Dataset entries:

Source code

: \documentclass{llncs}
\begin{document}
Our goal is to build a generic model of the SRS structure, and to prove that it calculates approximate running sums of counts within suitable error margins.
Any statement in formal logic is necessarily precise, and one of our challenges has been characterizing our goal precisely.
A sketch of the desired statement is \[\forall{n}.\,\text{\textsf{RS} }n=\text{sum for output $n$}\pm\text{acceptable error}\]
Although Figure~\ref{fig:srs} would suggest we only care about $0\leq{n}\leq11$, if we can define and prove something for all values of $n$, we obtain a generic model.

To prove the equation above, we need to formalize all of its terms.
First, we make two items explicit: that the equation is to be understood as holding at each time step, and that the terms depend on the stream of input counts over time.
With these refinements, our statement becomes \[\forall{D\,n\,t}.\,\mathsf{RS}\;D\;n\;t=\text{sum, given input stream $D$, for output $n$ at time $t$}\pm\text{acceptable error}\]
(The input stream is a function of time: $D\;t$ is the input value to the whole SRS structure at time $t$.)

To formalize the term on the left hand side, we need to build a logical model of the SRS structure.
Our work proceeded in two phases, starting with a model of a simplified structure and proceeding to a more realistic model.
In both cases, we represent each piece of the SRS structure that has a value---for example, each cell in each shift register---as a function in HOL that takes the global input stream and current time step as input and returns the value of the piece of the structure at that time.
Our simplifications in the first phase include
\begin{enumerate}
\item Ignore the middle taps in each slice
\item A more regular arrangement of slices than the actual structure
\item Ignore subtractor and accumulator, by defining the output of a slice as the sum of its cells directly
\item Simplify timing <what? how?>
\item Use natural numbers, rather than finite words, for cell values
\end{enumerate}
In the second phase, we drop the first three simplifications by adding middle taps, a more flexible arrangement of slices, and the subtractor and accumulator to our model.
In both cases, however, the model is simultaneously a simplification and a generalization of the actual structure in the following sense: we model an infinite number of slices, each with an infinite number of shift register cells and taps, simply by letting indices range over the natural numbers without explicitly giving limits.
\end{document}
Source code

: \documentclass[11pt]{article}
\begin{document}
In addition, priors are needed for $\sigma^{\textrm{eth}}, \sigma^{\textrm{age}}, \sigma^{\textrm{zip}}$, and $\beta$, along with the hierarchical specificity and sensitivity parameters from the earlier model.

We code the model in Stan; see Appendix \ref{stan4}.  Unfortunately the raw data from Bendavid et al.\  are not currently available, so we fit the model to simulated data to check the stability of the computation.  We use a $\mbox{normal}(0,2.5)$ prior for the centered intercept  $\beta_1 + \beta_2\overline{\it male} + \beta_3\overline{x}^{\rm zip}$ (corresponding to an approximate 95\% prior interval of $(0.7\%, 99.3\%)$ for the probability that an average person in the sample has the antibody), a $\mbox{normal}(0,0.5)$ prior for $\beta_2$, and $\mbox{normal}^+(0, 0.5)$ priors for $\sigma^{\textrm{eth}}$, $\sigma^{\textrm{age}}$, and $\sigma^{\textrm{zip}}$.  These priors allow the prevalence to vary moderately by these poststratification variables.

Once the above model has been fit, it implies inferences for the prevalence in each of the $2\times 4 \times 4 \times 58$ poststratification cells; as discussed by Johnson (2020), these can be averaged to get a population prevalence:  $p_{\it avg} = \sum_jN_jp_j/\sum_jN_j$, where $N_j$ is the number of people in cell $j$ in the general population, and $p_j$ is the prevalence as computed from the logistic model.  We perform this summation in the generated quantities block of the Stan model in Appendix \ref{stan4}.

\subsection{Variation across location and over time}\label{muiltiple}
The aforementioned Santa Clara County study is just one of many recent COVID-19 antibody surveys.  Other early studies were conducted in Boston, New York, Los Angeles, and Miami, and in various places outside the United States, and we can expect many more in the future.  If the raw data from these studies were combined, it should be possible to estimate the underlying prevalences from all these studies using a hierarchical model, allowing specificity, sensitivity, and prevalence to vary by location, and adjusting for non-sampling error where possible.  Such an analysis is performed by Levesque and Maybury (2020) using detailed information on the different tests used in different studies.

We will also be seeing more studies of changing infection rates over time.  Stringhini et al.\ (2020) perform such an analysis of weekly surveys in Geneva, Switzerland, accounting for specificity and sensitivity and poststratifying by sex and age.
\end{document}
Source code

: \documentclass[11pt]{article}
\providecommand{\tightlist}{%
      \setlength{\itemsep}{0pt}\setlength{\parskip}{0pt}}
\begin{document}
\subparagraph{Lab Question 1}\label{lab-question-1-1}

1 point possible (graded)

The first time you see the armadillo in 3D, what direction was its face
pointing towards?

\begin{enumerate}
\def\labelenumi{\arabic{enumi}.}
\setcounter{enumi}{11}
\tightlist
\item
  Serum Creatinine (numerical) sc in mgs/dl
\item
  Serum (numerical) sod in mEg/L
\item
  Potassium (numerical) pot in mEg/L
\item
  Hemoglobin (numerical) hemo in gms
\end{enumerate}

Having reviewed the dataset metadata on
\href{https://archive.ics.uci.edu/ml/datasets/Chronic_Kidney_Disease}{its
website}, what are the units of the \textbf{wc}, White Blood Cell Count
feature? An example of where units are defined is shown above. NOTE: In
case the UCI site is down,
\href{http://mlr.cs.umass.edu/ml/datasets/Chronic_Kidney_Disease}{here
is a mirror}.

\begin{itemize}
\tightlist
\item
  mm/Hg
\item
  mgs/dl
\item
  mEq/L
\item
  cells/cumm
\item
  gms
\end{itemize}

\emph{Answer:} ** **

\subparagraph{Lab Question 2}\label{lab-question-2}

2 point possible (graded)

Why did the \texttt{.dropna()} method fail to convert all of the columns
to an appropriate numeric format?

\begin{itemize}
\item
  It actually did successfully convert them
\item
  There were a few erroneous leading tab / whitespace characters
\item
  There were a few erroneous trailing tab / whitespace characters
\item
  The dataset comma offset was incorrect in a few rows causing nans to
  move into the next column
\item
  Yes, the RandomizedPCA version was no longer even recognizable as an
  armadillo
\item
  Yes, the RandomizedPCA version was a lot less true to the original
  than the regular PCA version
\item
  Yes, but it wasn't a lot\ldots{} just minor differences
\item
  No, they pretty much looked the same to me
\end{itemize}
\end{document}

Try it:
Nothing but a number is expected: the tally of lines in the records that include the word "erroneous".

Result of the exercise:
2